(EXERCISE BRIEF)
Look over the material for the string "usuario". Copy every line where it turns up.

(PROVIDED INFORMATION)
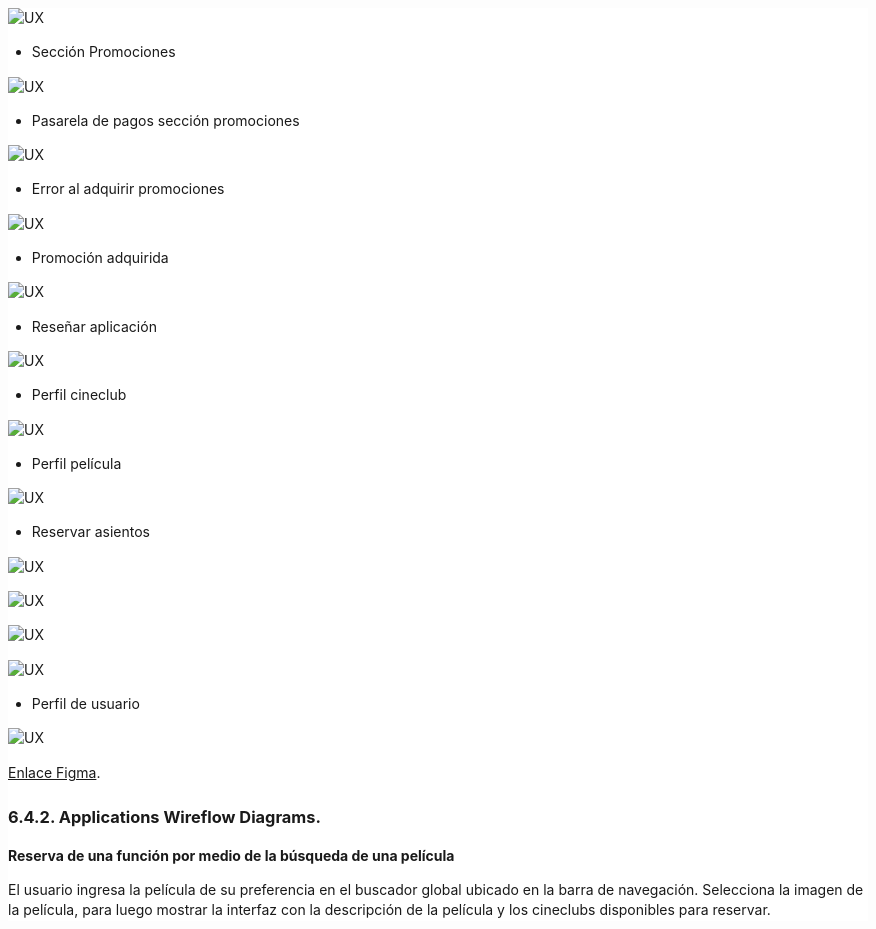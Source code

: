 ![UX](Resources/ux_design/web_aplication/wireframe/Picture14.png)

- Sección Promociones

![UX](Resources/ux_design/web_aplication/wireframe/Picture15.png)

- Pasarela de pagos sección promociones

![UX](Resources/ux_design/web_aplication/wireframe/Picture16.png)

- Error al adquirir promociones

![UX](Resources/ux_design/web_aplication/wireframe/Picture17.png)

- Promoción adquirida

![UX](Resources/ux_design/web_aplication/wireframe/Picture18.png)

- Reseñar aplicación

![UX](Resources/ux_design/web_aplication/wireframe/Picture19.png)

- Perfil cineclub

![UX](Resources/ux_design/web_aplication/wireframe/Picture20.png)

- Perfil película

![UX](Resources/ux_design/web_aplication/wireframe/Picture21.png)

- Reservar asientos

![UX](Resources/ux_design/web_aplication/wireframe/Picture22.png)

![UX](Resources/ux_design/web_aplication/wireframe/Picture23.png)

![UX](Resources/ux_design/web_aplication/wireframe/Picture24.png)

![UX](Resources/ux_design/web_aplication/wireframe/Picture25.png)

- Perfil de usuario

![UX](Resources/ux_design/web_aplication/wireframe/Picture27.png)

[Enlace Figma](https://www.figma.com/file/rgrAGjnnaYMRoAw2BYi3TV/TSP---G3?type=design&node-id=0%3A1&mode=design&t=oCjFgEkbYFda6weu-1).

### 6.4.2. Applications Wireflow Diagrams.

**Reserva de una función por medio de la búsqueda de una película**

El usuario ingresa la película de su preferencia en el buscador global ubicado en la barra de navegación. Selecciona la imagen de la película, para luego mostrar la interfaz con la descripción de la película y los cineclubs disponibles para reservar.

(COMPLETED EXERCISE)
- Perfil de usuario
El usuario ingresa la película de su preferencia en el buscador global ubicado en la barra de navegación. Selecciona la imagen de la película, para luego mostrar la interfaz con la descripción de la película y los cineclubs disponibles para reservar.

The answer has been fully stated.